Start of Block
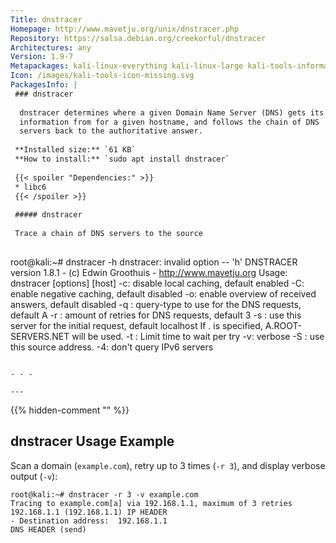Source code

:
 ```yaml
---
Title: dnstracer
Homepage: http://www.mavetju.org/unix/dnstracer.php
Repository: https://salsa.debian.org/creekorful/dnstracer
Architectures: any
Version: 1.9-7
Metapackages: kali-linux-everything kali-linux-large kali-tools-information-gathering 
Icon: /images/kali-tools-icon-missing.svg
PackagesInfo: |
 ### dnstracer
 
  dnstracer determines where a given Domain Name Server (DNS) gets its
  information from for a given hostname, and follows the chain of DNS
  servers back to the authoritative answer.
 
 **Installed size:** `61 KB`  
 **How to install:** `sudo apt install dnstracer`  
 
 {{< spoiler "Dependencies:" >}}
 * libc6 
 {{< /spoiler >}}
 
 ##### dnstracer
 
 Trace a chain of DNS servers to the source
 
 ```
 root@kali:~# dnstracer -h
 dnstracer: invalid option -- 'h'
 DNSTRACER version 1.8.1 - (c) Edwin Groothuis - http://www.mavetju.org
 Usage: dnstracer [options] [host]
 	-c: disable local caching, default enabled
 	-C: enable negative caching, default disabled
 	-o: enable overview of received answers, default disabled
 	-q <querytype>: query-type to use for the DNS requests, default A
 	-r <retries>: amount of retries for DNS requests, default 3
 	-s <server>: use this server for the initial request, default localhost
 	             If . is specified, A.ROOT-SERVERS.NET will be used.
 	-t <maximum timeout>: Limit time to wait per try
 	-v: verbose
 	-S <ip address>: use this source address.
 	-4: don't query IPv6 servers
 ```
 
 - - -
 
---
```

{{% hidden-comment "<!--Do not edit anything above this line-->" %}}

## dnstracer Usage Example

Scan a domain (`example.com`), retry up to 3 times (`-r 3`), and display verbose output (`-v`):

```
root@kali:~# dnstracer -r 3 -v example.com
Tracing to example.com[a] via 192.168.1.1, maximum of 3 retries
192.168.1.1 (192.168.1.1) IP HEADER
- Destination address:  192.168.1.1
DNS HEADER (send)
```
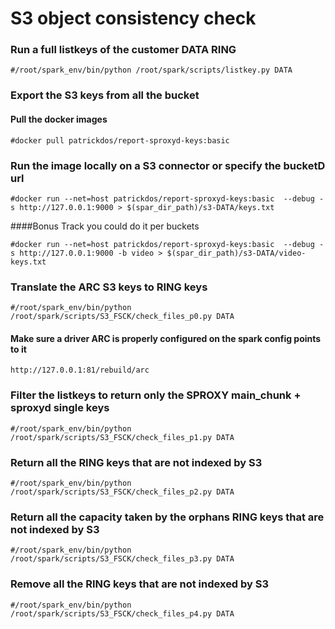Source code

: # S3 object consistency check 


### Run a full listkeys of the customer DATA RING
```
#/root/spark_env/bin/python /root/spark/scripts/listkey.py DATA
```

### Export the S3 keys from all the bucket

#### Pull the docker images
```
#docker pull patrickdos/report-sproxyd-keys:basic
```

### Run the image locally on a S3 connector or specify the bucketD url
```
#docker run --net=host patrickdos/report-sproxyd-keys:basic  --debug -s http://127.0.0.1:9000 > $(spar_dir_path)/s3-DATA/keys.txt
```

####Bonus Track you could do it per buckets
```
#docker run --net=host patrickdos/report-sproxyd-keys:basic  --debug -s http://127.0.0.1:9000 -b video > $(spar_dir_path)/s3-DATA/video-keys.txt
```

### Translate the ARC S3 keys to RING keys

```
#/root/spark_env/bin/python /root/spark/scripts/S3_FSCK/check_files_p0.py DATA
```

#### Make sure a driver ARC is properly configured on the spark config points to it
```
http://127.0.0.1:81/rebuild/arc
```

### Filter the listkeys to return only the SPROXY main_chunk + sproxyd single keys

```
#/root/spark_env/bin/python /root/spark/scripts/S3_FSCK/check_files_p1.py DATA
```

### Return all the RING keys that are not indexed by S3
```
#/root/spark_env/bin/python /root/spark/scripts/S3_FSCK/check_files_p2.py DATA
```

### Return all the capacity taken by the orphans RING keys that are not indexed by S3
```
#/root/spark_env/bin/python /root/spark/scripts/S3_FSCK/check_files_p3.py DATA
```

### Remove all the RING keys that are not indexed by S3
```
#/root/spark_env/bin/python /root/spark/scripts/S3_FSCK/check_files_p4.py DATA
```
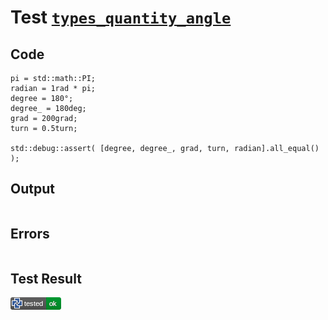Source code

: # Test [`types_quantity_angle`](/doc/types/quantity.md#L74)

## Code

```µcad
pi = std::math::PI;
radian = 1rad * pi;
degree = 180°;
degree_ = 180deg;
grad = 200grad;
turn = 0.5turn;

std::debug::assert( [degree, degree_, grad, turn, radian].all_equal() );

```

## Output

```,plain
```

## Errors

```,plain
```

## Test Result

![OK](/doc/types/.test/types_quantity_angle.png)
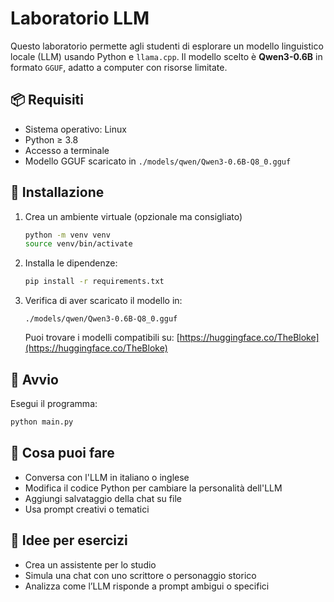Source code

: # Laboratorio LLM

Questo laboratorio permette agli studenti di esplorare un modello linguistico locale (LLM) usando Python e `llama.cpp`. Il modello scelto è **Qwen3-0.6B** in formato `GGUF`, adatto a computer con risorse limitate.

## 📦 Requisiti

- Sistema operativo: Linux
- Python ≥ 3.8
- Accesso a terminale
- Modello GGUF scaricato in `./models/qwen/Qwen3-0.6B-Q8_0.gguf`

## 🔧 Installazione

1. Crea un ambiente virtuale (opzionale ma consigliato)
    ```bash
    python -m venv venv
    source venv/bin/activate
    ```

2. Installa le dipendenze:
   ```bash
   pip install -r requirements.txt
   ```

3. Verifica di aver scaricato il modello in:
   ```
   ./models/qwen/Qwen3-0.6B-Q8_0.gguf
   ```

   Puoi trovare i modelli compatibili su: [https://huggingface.co/TheBloke](https://huggingface.co/TheBloke)

## 🚀 Avvio

Esegui il programma:

```bash
python main.py
```

## 🧠 Cosa puoi fare

* Conversa con l'LLM in italiano o inglese
* Modifica il codice Python per cambiare la personalità dell'LLM
* Aggiungi salvataggio della chat su file
* Usa prompt creativi o tematici

## 🧪 Idee per esercizi

* Crea un assistente per lo studio
* Simula una chat con uno scrittore o personaggio storico
* Analizza come l’LLM risponde a prompt ambigui o specifici
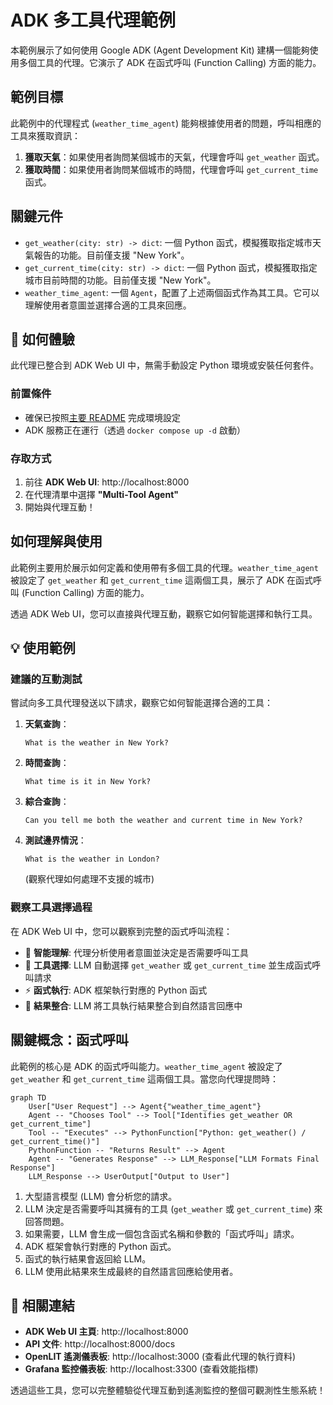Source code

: # ADK 多工具代理範例

本範例展示了如何使用 Google ADK (Agent Development Kit) 建構一個能夠使用多個工具的代理。它演示了 ADK 在函式呼叫 (Function Calling) 方面的能力。

## 範例目標

此範例中的代理程式 (`weather_time_agent`) 能夠根據使用者的問題，呼叫相應的工具來獲取資訊：

1.  **獲取天氣**：如果使用者詢問某個城市的天氣，代理會呼叫 `get_weather` 函式。
2.  **獲取時間**：如果使用者詢問某個城市的時間，代理會呼叫 `get_current_time` 函式。

## 關鍵元件

*   `get_weather(city: str) -> dict`: 一個 Python 函式，模擬獲取指定城市天氣報告的功能。目前僅支援 "New York"。
*   `get_current_time(city: str) -> dict`: 一個 Python 函式，模擬獲取指定城市目前時間的功能。目前僅支援 "New York"。
*   `weather_time_agent`: 一個 `Agent`，配置了上述兩個函式作為其工具。它可以理解使用者意圖並選擇合適的工具來回應。

## 🚀 如何體驗

此代理已整合到 ADK Web UI 中，無需手動設定 Python 環境或安裝任何套件。

### 前置條件
- 確保已按照[主要 README](../README.md) 完成環境設定
- ADK 服務正在運行（透過 `docker compose up -d` 啟動）

### 存取方式
1. 前往 **ADK Web UI**: http://localhost:8000
2. 在代理清單中選擇 **"Multi-Tool Agent"**
3. 開始與代理互動！

## 如何理解與使用

此範例主要用於展示如何定義和使用帶有多個工具的代理。`weather_time_agent` 被設定了 `get_weather` 和 `get_current_time` 這兩個工具，展示了 ADK 在函式呼叫 (Function Calling) 方面的能力。

透過 ADK Web UI，您可以直接與代理互動，觀察它如何智能選擇和執行工具。

## 💡 使用範例

### 建議的互動測試

嘗試向多工具代理發送以下請求，觀察它如何智能選擇合適的工具：

1. **天氣查詢**：
   ```
   What is the weather in New York?
   ```

2. **時間查詢**：
   ```
   What time is it in New York?
   ```

3. **綜合查詢**：
   ```
   Can you tell me both the weather and current time in New York?
   ```

4. **測試邊界情況**：
   ```
   What is the weather in London?
   ```
   (觀察代理如何處理不支援的城市)

### 觀察工具選擇過程

在 ADK Web UI 中，您可以觀察到完整的函式呼叫流程：
- 🤖 **智能理解**: 代理分析使用者意圖並決定是否需要呼叫工具
- 🔧 **工具選擇**: LLM 自動選擇 `get_weather` 或 `get_current_time` 並生成函式呼叫請求
- ⚡ **函式執行**: ADK 框架執行對應的 Python 函式  
- 📝 **結果整合**: LLM 將工具執行結果整合到自然語言回應中

## 關鍵概念：函式呼叫

此範例的核心是 ADK 的函式呼叫能力。`weather_time_agent` 被設定了 `get_weather` 和 `get_current_time` 這兩個工具。當您向代理提問時：

```mermaid
graph TD
    User["User Request"] --> Agent{"weather_time_agent"}
    Agent -- "Chooses Tool" --> Tool["Identifies get_weather OR get_current_time"]
    Tool -- "Executes" --> PythonFunction["Python: get_weather() / get_current_time()"]
    PythonFunction -- "Returns Result" --> Agent
    Agent -- "Generates Response" --> LLM_Response["LLM Formats Final Response"]
    LLM_Response --> UserOutput["Output to User"]
```

1.  大型語言模型 (LLM) 會分析您的請求。
2.  LLM 決定是否需要呼叫其擁有的工具 (`get_weather` 或 `get_current_time`) 來回答問題。
3.  如果需要，LLM 會生成一個包含函式名稱和參數的「函式呼叫」請求。
4.  ADK 框架會執行對應的 Python 函式。
5.  函式的執行結果會返回給 LLM。
6.  LLM 使用此結果來生成最終的自然語言回應給使用者。

## 🔗 相關連結

- **ADK Web UI 主頁**: http://localhost:8000
- **API 文件**: http://localhost:8000/docs  
- **OpenLIT 遙測儀表板**: http://localhost:3000 (查看此代理的執行資料)
- **Grafana 監控儀表板**: http://localhost:3300 (查看效能指標)

透過這些工具，您可以完整體驗從代理互動到遙測監控的整個可觀測性生態系統！ 
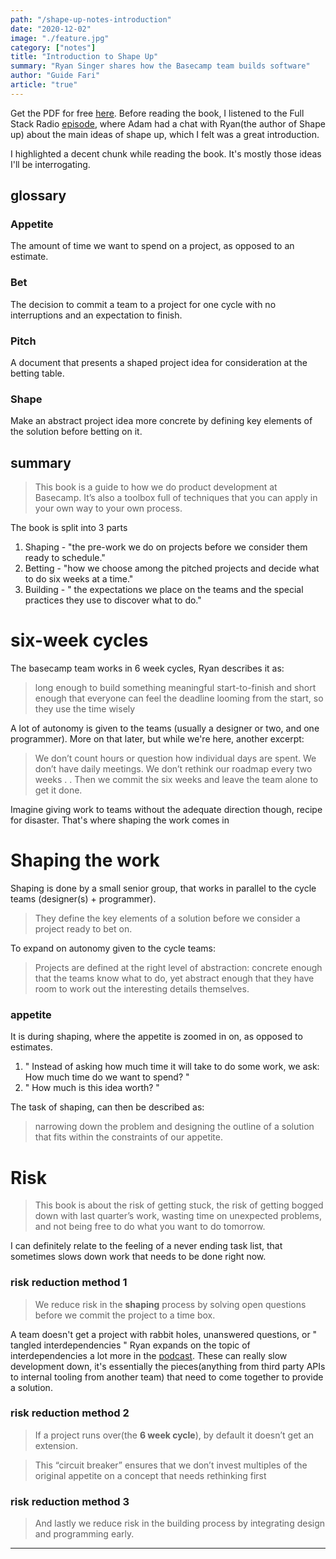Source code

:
 ```yaml
---
path: "/shape-up-notes-introduction"
date: "2020-12-02"
image: "./feature.jpg"
category: ["notes"]
title: "Introduction to Shape Up"
summary: "Ryan Singer shares how the Basecamp team builds software"
author: "Guide Fari"
article: "true"
---
```

Get the PDF for free [here](https://basecamp.com/shapeup). Before reading the book, I listened to the Full Stack Radio [episode](http://www.fullstackradio.com/131), where Adam had a chat with Ryan(the author of Shape up) about the main ideas of shape up, which I felt was a great introduction.

I highlighted a decent chunk while reading the book. It's mostly those ideas I'll be interrogating.

## glossary
### Appetite
The amount of time we want to spend on a project, as opposed to
an estimate.

### Bet
The decision to commit a team to a project for one cycle with no interruptions and an expectation to finish.

### Pitch
A document that presents a shaped project idea for consideration at the betting table.

### Shape
Make an abstract project idea more concrete by defining key elements of the solution before betting on it.

## summary
> This book is a guide to how we do product development at Basecamp. It’s also a toolbox full of techniques that you can apply in your own way to your own process.

The book is split into 3 parts
1. Shaping - "the pre-work we do on projects before we consider them ready to schedule."
2. Betting - "how we choose among the pitched projects and decide what to do six weeks at a time."
3. Building - " the expectations we place on the teams and the special practices they use to discover what to do."

# six-week cycles
The basecamp team works in 6 week cycles, Ryan describes it as:
> long enough to build something meaningful start-to-finish and short enough that everyone can feel the deadline looming from the start, so they use the time wisely

A lot of autonomy is given to the teams (usually a designer or two, and one programmer). More on that later, but while we're here, another excerpt: 
> We don’t count hours or question how individual days are spent. We don’t have daily meetings. We don’t rethink our roadmap every two weeks
> .
> .
> Then we commit the six weeks and leave the team alone to get it done.

Imagine giving work to teams without the adequate direction though, recipe for disaster.
That's where shaping the work comes in

# Shaping the work
Shaping is done by a small senior group, that works in parallel to the cycle teams (designer(s) + programmer). 
> They define the key elements of a solution before we consider a project ready to bet on.

To expand on autonomy given to the cycle teams: 
> Projects are defined at the right level of abstraction: concrete enough that the teams know what to do, yet abstract enough that they have room to work out the interesting details themselves.


### appetite
It is during shaping, where the appetite is zoomed in on, as opposed to estimates.
1. " Instead of asking how much time it will take to do some work, we ask: How much time do we want to spend? "
2. " How much is this idea worth? "

The task of shaping, can then be described as:
> narrowing down the problem and designing the outline of a solution that fits within the constraints of our appetite.

# Risk
> This book is about the risk of getting stuck, the risk of getting bogged down with last quarter’s work, wasting time on unexpected problems, and not being free to do what you want to do tomorrow.

I can definitely relate to the feeling of a never ending task list, that sometimes slows down work that needs to be done right now.

### risk reduction method 1
> We reduce risk in the **shaping** process by solving open questions
before we commit the project to a time box.
 
A team doesn't get a project with rabbit holes, unanswered questions, or " tangled interdependencies "
Ryan expands on the topic of interdependencies a lot more in the [podcast](http://www.fullstackradio.com/131). 
These can really slow development down, it's essentially the pieces(anything from third party APIs to internal tooling from another team) that need to come together to provide a solution.

### risk reduction method 2
> If a project runs over(the **6 week cycle**), by default it doesn’t get an extension.

> This “circuit breaker” ensures that we don’t invest multiples of the original appetite on a concept that needs rethinking first

### risk reduction method 3
> And lastly we reduce risk in the building process by integrating design and programming early.

---

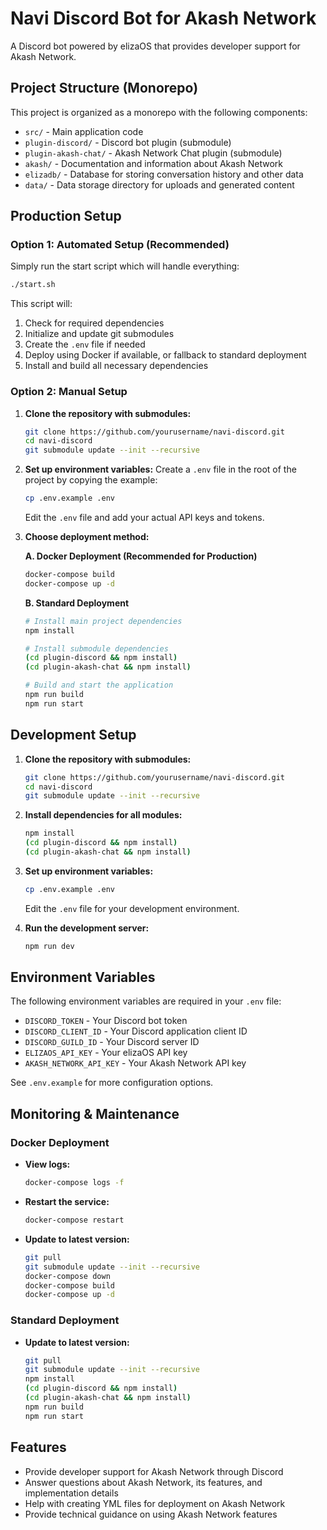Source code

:# Navi Discord Bot for Akash Network

A Discord bot powered by elizaOS that provides developer support for Akash Network.

## Project Structure (Monorepo)

This project is organized as a monorepo with the following components:

- `src/` - Main application code
- `plugin-discord/` - Discord bot plugin (submodule)
- `plugin-akash-chat/` - Akash Network Chat plugin (submodule)
- `akash/` - Documentation and information about Akash Network
- `elizadb/` - Database for storing conversation history and other data
- `data/` - Data storage directory for uploads and generated content

## Production Setup

### Option 1: Automated Setup (Recommended)

Simply run the start script which will handle everything:

```bash
./start.sh
```

This script will:
1. Check for required dependencies
2. Initialize and update git submodules
3. Create the `.env` file if needed
4. Deploy using Docker if available, or fallback to standard deployment
5. Install and build all necessary dependencies

### Option 2: Manual Setup

1. **Clone the repository with submodules:**
   ```bash
   git clone https://github.com/yourusername/navi-discord.git
   cd navi-discord
   git submodule update --init --recursive
   ```

2. **Set up environment variables:**
   Create a `.env` file in the root of the project by copying the example:
   ```bash
   cp .env.example .env
   ```
   
   Edit the `.env` file and add your actual API keys and tokens.

3. **Choose deployment method:**

   **A. Docker Deployment (Recommended for Production)**
   ```bash
   docker-compose build
   docker-compose up -d
   ```

   **B. Standard Deployment**
   ```bash
   # Install main project dependencies
   npm install
   
   # Install submodule dependencies
   (cd plugin-discord && npm install)
   (cd plugin-akash-chat && npm install)
   
   # Build and start the application
   npm run build
   npm run start
   ```

## Development Setup

1. **Clone the repository with submodules:**
   ```bash
   git clone https://github.com/yourusername/navi-discord.git
   cd navi-discord
   git submodule update --init --recursive
   ```

2. **Install dependencies for all modules:**
   ```bash
   npm install
   (cd plugin-discord && npm install)
   (cd plugin-akash-chat && npm install)
   ```

3. **Set up environment variables:**
   ```bash
   cp .env.example .env
   ```
   
   Edit the `.env` file for your development environment.

4. **Run the development server:**
   ```bash
   npm run dev
   ```

## Environment Variables

The following environment variables are required in your `.env` file:

- `DISCORD_TOKEN` - Your Discord bot token
- `DISCORD_CLIENT_ID` - Your Discord application client ID
- `DISCORD_GUILD_ID` - Your Discord server ID
- `ELIZAOS_API_KEY` - Your elizaOS API key
- `AKASH_NETWORK_API_KEY` - Your Akash Network API key

See `.env.example` for more configuration options.

## Monitoring & Maintenance

### Docker Deployment

- **View logs:**
  ```bash
  docker-compose logs -f
  ```

- **Restart the service:**
  ```bash
  docker-compose restart
  ```

- **Update to latest version:**
  ```bash
  git pull
  git submodule update --init --recursive
  docker-compose down
  docker-compose build
  docker-compose up -d
  ```

### Standard Deployment

- **Update to latest version:**
  ```bash
  git pull
  git submodule update --init --recursive
  npm install
  (cd plugin-discord && npm install)
  (cd plugin-akash-chat && npm install)
  npm run build
  npm run start
  ```

## Features

- Provide developer support for Akash Network through Discord
- Answer questions about Akash Network, its features, and implementation details
- Help with creating YML files for deployment on Akash Network
- Provide technical guidance on using Akash Network features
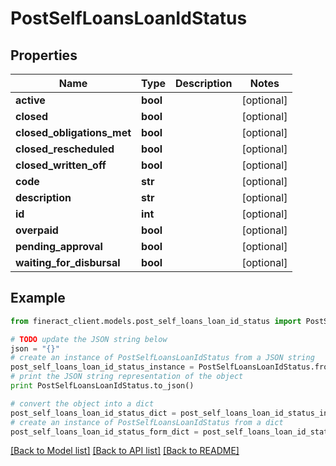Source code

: # PostSelfLoansLoanIdStatus


## Properties

Name | Type | Description | Notes
------------ | ------------- | ------------- | -------------
**active** | **bool** |  | [optional] 
**closed** | **bool** |  | [optional] 
**closed_obligations_met** | **bool** |  | [optional] 
**closed_rescheduled** | **bool** |  | [optional] 
**closed_written_off** | **bool** |  | [optional] 
**code** | **str** |  | [optional] 
**description** | **str** |  | [optional] 
**id** | **int** |  | [optional] 
**overpaid** | **bool** |  | [optional] 
**pending_approval** | **bool** |  | [optional] 
**waiting_for_disbursal** | **bool** |  | [optional] 

## Example

```python
from fineract_client.models.post_self_loans_loan_id_status import PostSelfLoansLoanIdStatus

# TODO update the JSON string below
json = "{}"
# create an instance of PostSelfLoansLoanIdStatus from a JSON string
post_self_loans_loan_id_status_instance = PostSelfLoansLoanIdStatus.from_json(json)
# print the JSON string representation of the object
print PostSelfLoansLoanIdStatus.to_json()

# convert the object into a dict
post_self_loans_loan_id_status_dict = post_self_loans_loan_id_status_instance.to_dict()
# create an instance of PostSelfLoansLoanIdStatus from a dict
post_self_loans_loan_id_status_form_dict = post_self_loans_loan_id_status.from_dict(post_self_loans_loan_id_status_dict)
```
[[Back to Model list]](../README.md#documentation-for-models) [[Back to API list]](../README.md#documentation-for-api-endpoints) [[Back to README]](../README.md)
End of Block
**EXERCISE AIM:** Whenever a line of the listing above holds the word "images", copy that line.

**RESULT OF THE TASK:**
Icon: /images/kali-tools-icon-missing.svg
#### Pull the docker images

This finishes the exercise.